━━━ DATASET EXTRACT ━━━
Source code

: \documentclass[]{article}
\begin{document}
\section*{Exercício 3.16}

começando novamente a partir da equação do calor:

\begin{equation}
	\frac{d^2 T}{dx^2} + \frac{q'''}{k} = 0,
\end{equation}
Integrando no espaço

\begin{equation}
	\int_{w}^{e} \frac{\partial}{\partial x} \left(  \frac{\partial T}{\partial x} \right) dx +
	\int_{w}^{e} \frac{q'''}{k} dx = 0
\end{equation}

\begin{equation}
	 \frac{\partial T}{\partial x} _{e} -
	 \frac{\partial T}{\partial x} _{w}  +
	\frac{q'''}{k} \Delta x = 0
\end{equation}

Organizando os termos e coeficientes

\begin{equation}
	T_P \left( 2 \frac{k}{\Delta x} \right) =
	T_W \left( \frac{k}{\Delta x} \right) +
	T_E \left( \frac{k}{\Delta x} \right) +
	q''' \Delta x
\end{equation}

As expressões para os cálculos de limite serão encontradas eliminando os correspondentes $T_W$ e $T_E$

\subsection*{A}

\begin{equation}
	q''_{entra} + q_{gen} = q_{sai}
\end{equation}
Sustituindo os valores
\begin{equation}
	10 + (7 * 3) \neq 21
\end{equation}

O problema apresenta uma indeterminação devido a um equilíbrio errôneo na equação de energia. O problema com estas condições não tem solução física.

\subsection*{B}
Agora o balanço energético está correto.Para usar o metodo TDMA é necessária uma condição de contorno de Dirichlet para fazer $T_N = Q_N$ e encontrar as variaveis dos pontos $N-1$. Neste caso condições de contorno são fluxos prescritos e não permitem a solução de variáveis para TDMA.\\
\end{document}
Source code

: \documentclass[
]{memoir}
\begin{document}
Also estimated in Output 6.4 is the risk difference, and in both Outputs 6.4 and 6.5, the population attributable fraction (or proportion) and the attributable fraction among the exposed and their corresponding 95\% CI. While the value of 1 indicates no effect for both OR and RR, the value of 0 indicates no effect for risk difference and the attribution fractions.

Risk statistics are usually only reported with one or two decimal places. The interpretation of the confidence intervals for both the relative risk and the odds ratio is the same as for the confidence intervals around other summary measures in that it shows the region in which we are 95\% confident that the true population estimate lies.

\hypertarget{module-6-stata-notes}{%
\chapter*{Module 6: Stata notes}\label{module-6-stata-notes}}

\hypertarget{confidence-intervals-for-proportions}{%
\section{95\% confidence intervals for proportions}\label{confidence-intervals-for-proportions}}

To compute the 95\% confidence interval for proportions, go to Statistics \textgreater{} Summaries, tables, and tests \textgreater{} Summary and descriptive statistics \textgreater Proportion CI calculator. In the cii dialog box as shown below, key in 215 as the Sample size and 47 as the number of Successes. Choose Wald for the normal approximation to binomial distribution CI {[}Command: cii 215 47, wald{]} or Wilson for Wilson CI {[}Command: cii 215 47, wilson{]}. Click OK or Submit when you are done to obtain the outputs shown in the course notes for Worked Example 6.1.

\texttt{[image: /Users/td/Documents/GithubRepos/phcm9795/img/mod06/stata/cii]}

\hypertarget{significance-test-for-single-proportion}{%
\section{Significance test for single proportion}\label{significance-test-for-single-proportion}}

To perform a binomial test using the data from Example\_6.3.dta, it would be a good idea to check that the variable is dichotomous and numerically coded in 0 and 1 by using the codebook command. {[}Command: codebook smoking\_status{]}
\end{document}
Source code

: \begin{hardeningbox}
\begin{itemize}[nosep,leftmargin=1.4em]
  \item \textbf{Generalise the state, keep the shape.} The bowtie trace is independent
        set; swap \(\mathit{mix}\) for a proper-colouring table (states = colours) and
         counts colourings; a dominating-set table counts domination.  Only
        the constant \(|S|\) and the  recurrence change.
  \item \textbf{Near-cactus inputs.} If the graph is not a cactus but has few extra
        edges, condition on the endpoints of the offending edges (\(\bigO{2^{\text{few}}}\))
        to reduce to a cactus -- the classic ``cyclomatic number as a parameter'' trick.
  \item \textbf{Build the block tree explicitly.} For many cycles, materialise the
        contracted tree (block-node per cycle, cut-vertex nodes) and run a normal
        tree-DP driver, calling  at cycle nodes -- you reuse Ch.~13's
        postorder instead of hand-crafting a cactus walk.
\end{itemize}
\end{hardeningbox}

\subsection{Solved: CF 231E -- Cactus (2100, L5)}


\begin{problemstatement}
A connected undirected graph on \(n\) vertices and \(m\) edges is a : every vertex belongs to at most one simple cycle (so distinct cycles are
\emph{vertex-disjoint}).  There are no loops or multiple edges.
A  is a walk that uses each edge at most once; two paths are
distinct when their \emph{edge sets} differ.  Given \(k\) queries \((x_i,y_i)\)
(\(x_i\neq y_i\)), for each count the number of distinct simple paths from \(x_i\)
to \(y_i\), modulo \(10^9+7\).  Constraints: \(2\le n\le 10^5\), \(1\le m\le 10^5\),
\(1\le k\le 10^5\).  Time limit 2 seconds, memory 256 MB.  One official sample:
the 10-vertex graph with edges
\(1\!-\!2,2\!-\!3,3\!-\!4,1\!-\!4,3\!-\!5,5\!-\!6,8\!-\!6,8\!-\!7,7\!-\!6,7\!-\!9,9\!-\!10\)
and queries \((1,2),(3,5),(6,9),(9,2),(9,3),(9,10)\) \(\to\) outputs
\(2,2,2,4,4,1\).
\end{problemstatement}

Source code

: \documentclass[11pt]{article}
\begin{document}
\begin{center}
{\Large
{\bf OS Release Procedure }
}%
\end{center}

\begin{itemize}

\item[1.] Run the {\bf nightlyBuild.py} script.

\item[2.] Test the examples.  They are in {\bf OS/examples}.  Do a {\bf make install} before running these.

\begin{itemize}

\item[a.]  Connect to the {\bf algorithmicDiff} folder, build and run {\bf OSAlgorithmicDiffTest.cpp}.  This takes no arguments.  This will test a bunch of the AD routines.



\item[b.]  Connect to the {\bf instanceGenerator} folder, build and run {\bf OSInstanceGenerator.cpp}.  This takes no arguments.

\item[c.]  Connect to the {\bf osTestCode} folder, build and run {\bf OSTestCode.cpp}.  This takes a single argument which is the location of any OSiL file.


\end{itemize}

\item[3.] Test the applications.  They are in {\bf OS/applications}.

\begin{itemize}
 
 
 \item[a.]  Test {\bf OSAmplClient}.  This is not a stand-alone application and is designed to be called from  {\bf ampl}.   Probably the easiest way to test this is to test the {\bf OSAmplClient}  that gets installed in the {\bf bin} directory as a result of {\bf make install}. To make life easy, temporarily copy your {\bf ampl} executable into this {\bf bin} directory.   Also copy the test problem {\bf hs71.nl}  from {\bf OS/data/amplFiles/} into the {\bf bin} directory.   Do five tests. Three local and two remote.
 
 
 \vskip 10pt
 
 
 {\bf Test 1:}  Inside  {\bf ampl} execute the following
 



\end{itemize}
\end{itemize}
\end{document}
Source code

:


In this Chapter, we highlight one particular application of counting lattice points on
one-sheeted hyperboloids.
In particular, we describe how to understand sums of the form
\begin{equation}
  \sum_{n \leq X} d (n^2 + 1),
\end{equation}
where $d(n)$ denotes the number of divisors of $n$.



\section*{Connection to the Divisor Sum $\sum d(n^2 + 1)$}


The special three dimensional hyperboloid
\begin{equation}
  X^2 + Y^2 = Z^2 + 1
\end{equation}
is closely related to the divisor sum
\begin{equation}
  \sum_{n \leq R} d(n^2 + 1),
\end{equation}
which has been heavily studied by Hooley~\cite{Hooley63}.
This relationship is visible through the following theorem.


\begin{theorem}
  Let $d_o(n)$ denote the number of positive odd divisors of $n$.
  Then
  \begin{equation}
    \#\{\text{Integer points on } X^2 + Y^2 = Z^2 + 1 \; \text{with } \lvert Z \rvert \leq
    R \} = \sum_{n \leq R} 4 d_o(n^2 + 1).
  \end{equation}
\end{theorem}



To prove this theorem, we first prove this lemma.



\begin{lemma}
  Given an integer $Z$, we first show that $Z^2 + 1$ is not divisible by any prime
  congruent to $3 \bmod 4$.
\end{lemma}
━━━
= ASSIGNED TASK =
Every line of the material above that has the string "emph" needs pulling out.

= COMPLETED EXERCISE =
\emph{vertex-disjoint}).  There are no loops or multiple edges.
distinct when their \emph{edge sets} differ.  Given \(k\) queries \((x_i,y_i)\)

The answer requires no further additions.